I'm trying to understand how op-amp works, but I'm bit stumped by its open loop behavior.
In different sources I found that \$v_u=A ⋅ v_d\$, where \$v_d=v_+ - v_-\$; since \$A=∞\$, the explanations I found concludes that \$v_d=\frac{v_u}{A}=0\$, with no limitation to closed loop (which I found only in Wikipedia: "In a closed loop the output attempts to do whatever is necessary to make the voltage difference between the inputs zero", https://en.wikipedia.org/wiki/Operational_amplifier#Ideal_op_amps).
I understand why \$v_d=0\$ is true in closed loop, but I'm not sure why it is in open loop.

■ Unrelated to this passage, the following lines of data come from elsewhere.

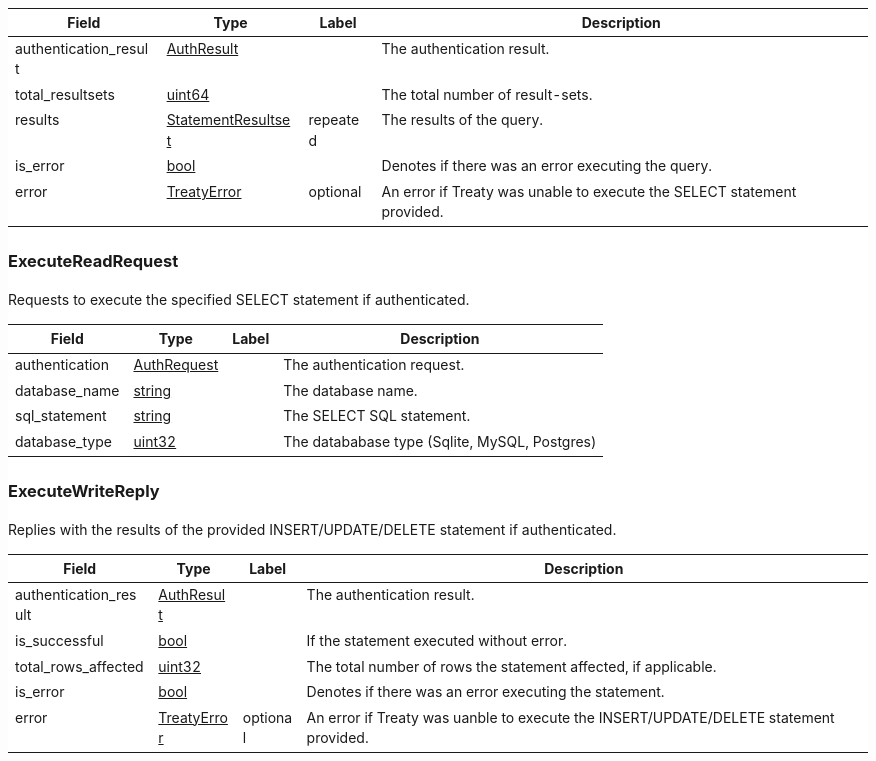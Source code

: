 
| Field | Type | Label | Description |
| ----- | ---- | ----- | ----------- |
| authentication_result | [AuthResult](#treaty_proto-AuthResult) |  | The authentication result. |
| total_resultsets | [uint64](#uint64) |  | The total number of result-sets. |
| results | [StatementResultset](#treaty_proto-StatementResultset) | repeated | The results of the query. |
| is_error | [bool](#bool) |  | Denotes if there was an error executing the query. |
| error | [TreatyError](#treaty_proto-TreatyError) | optional | An error if Treaty was unable to execute the SELECT statement provided. |






<a name="treaty_proto-ExecuteReadRequest"></a>

### ExecuteReadRequest
Requests to execute the specified SELECT statement if authenticated.


| Field | Type | Label | Description |
| ----- | ---- | ----- | ----------- |
| authentication | [AuthRequest](#treaty_proto-AuthRequest) |  | The authentication request. |
| database_name | [string](#string) |  | The database name. |
| sql_statement | [string](#string) |  | The SELECT SQL statement. |
| database_type | [uint32](#uint32) |  | The datababase type (Sqlite, MySQL, Postgres) |






<a name="treaty_proto-ExecuteWriteReply"></a>

### ExecuteWriteReply
Replies with the results of the provided INSERT/UPDATE/DELETE statement if authenticated.


| Field | Type | Label | Description |
| ----- | ---- | ----- | ----------- |
| authentication_result | [AuthResult](#treaty_proto-AuthResult) |  | The authentication result. |
| is_successful | [bool](#bool) |  | If the statement executed without error. |
| total_rows_affected | [uint32](#uint32) |  | The total number of rows the statement affected, if applicable. |
| is_error | [bool](#bool) |  | Denotes if there was an error executing the statement. |
| error | [TreatyError](#treaty_proto-TreatyError) | optional | An error if Treaty was uanble to execute the INSERT/UPDATE/DELETE statement provided. |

On an MIT paper I found that (note: I changed \$V_i\$ to \$v_d\$ and \$V_o\$ to \$v_u\$ to have the same notation as above):
Note that when using the ideal op-amp rules we should remember that they are limits and so we must perform our analysis by considering them as limits. For example if we consider the equation
\$v_u=Av_d ⇒ v_d=\frac{v_d}{A}\$
Which in turn implies that \$v_d → 0\$ as \$A → ∞\$. However, this does not mean that \$v_u → 0\$ but rather that as \$A → ∞\$, \$v_d → 0\$ in such a way that their product \$Av_d=v_u ≠ 0\$.
I get why "tends to 0" is different to "equals zero", but "as \$A → ∞\$, \$v_d → 0\$ in such a way that their product \$Av_d=v_u ≠ 0\$" sounds like a closed loop behavior, since it states that the input changes according to the output.
Moreover, also with the idea that \$v_d\$ takes a close-to-zero value so that \$v_u\$ gets to a non-zero value, \$v_d=v_+ - v_-\$ is an input, so I can give them whatever value I want; if I use an open loop op-amp as comparator, \$v_+\$ and \$v_-\$ can have significantly different values, so \$v_d=v_+ - v_-\$ wouldn't be equal (or tending) to zero.
I understand I'm missing something in my basic understanding of how an op-amp works, but despite looking on several sources I wasn't able to find what I'm missing.